Business of Space: What’s the deal with space traffic?
- Starlink makes a stance
- UK’s SaxaVord enters French market
- What’s the deal with space traffic?
SpaceX boss Elon Musk said today that its Starlink, a satellite broadband service, has been urged to block Russian news sources by some governments, but not Ukraine.
Tweeting on Saturday, the billionaire entrepreneur said: “We will not do so unless at gunpoint. Sorry to be a free speech absolutist.”
Musk added that after focusing on cyber defence and overcoming signal jamming for terminals near the Ukrainian conflict, there will be slight delays for its highly anticipated Starship and Starlink V2.
Starlink had sent Ukraine a number of satellite terminals on Monday, after Russia’s invasion had disrupted the country’s internet connection.
It marks a new era of collaboration for Space 2.0, following its Cold War predecessor.
The UK’s SaxaVord Spaceport has this week crept into the French market, as Britain’s flourishing space industry seeks to wield its capabilities across the continent.
Agreeing a deal with French small launch rocket developer Venture Orbital Systems (VOS), Saxa and VOS intend to develop plans for a first launch in 2024.
VOS, which is developing a 15m rocket known as Zephyr for low earth orbit deliveries such as satellite replacements, will conduct its first engine tests this year.
The small payload specialist hopes to reach 15 launches by 2026 and 40 by 2030.
“This agreement highlights the fact that Saxa is very much a spaceport for Europe and European launchers, and strengthens our continental presence,” director of business development of Saxa, Robin Huber said in a statement on Tuesday.
And while the broadening of Saxo’s reach into the European launch market signals the current momentum behind the UK’s space industry, the increasing number of launching states illuminates a key worry for industry figureheads and politicians alike – space traffic.
Policymakers are facing a challenge as to how to tackle space traffic, an issue which has only arisen in recent years, as the space-venturing tally of businesses grows.

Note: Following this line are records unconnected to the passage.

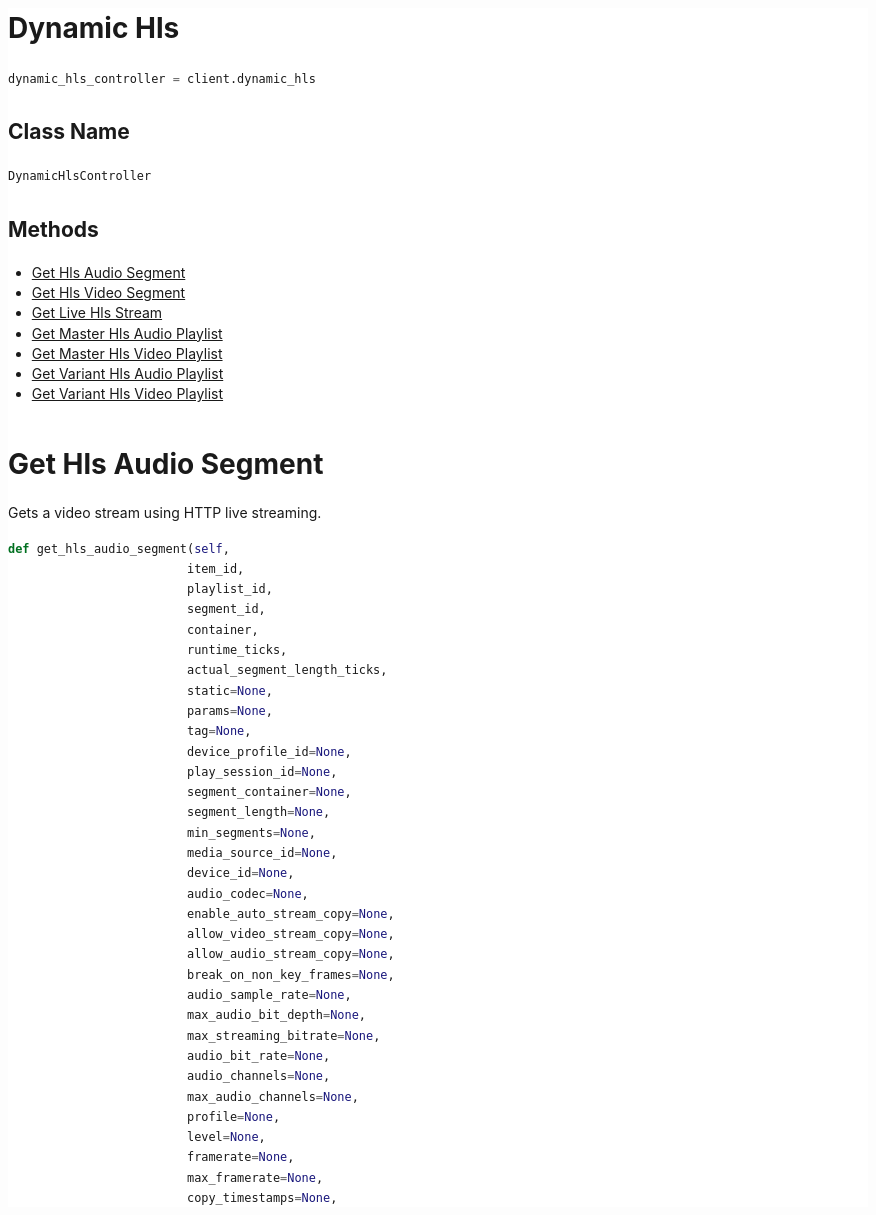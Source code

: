 # Dynamic Hls

```python
dynamic_hls_controller = client.dynamic_hls
```

## Class Name

`DynamicHlsController`

## Methods

* [Get Hls Audio Segment](../../doc/controllers/dynamic-hls.md#get-hls-audio-segment)
* [Get Hls Video Segment](../../doc/controllers/dynamic-hls.md#get-hls-video-segment)
* [Get Live Hls Stream](../../doc/controllers/dynamic-hls.md#get-live-hls-stream)
* [Get Master Hls Audio Playlist](../../doc/controllers/dynamic-hls.md#get-master-hls-audio-playlist)
* [Get Master Hls Video Playlist](../../doc/controllers/dynamic-hls.md#get-master-hls-video-playlist)
* [Get Variant Hls Audio Playlist](../../doc/controllers/dynamic-hls.md#get-variant-hls-audio-playlist)
* [Get Variant Hls Video Playlist](../../doc/controllers/dynamic-hls.md#get-variant-hls-video-playlist)


# Get Hls Audio Segment

Gets a video stream using HTTP live streaming.

```python
def get_hls_audio_segment(self,
                         item_id,
                         playlist_id,
                         segment_id,
                         container,
                         runtime_ticks,
                         actual_segment_length_ticks,
                         static=None,
                         params=None,
                         tag=None,
                         device_profile_id=None,
                         play_session_id=None,
                         segment_container=None,
                         segment_length=None,
                         min_segments=None,
                         media_source_id=None,
                         device_id=None,
                         audio_codec=None,
                         enable_auto_stream_copy=None,
                         allow_video_stream_copy=None,
                         allow_audio_stream_copy=None,
                         break_on_non_key_frames=None,
                         audio_sample_rate=None,
                         max_audio_bit_depth=None,
                         max_streaming_bitrate=None,
                         audio_bit_rate=None,
                         audio_channels=None,
                         max_audio_channels=None,
                         profile=None,
                         level=None,
                         framerate=None,
                         max_framerate=None,
                         copy_timestamps=None,
```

“The challenge for legislators will be to properly incentivise operators to be accountable for their impact in the space environment. Current international laws on liability for damage in orbit were designed at a time when states were the only actors in space and fail to properly compensate or allocate responsibility for damages caused in orbit,” Linklaters associate Danny Greenland told City A.M.
“New legislation should seek to strike a balance, granting commercial actors effective mechanisms to seek redress for damage caused to their spacecraft, in exchange for obligations to minimise, track and dispose of debris created by their activities.”
Last week, the UK Space Agency announced it would co-host a global summit to agree new ways of ensuring a safe, sustainable and secure space environment, including tackling space debris which threatens satellites.
Science minister George Freeman called for “safe space”, in which space traffic and debris removal, as well as satellite tracking and in-orbit servicing, have “proper governance”.
“As our reliance on satellites for everyday activity grows and the UK becomes a hub of small satellite design, manufacturing and launch, we are at the forefront of ensuring a safe and secure space environment,” Freeman said in a statement.
“With more than a thousand satellites launched last year alone, “safe space” means proper governance of space traffic, debris removal, satellite tracking and in-orbit servicing.”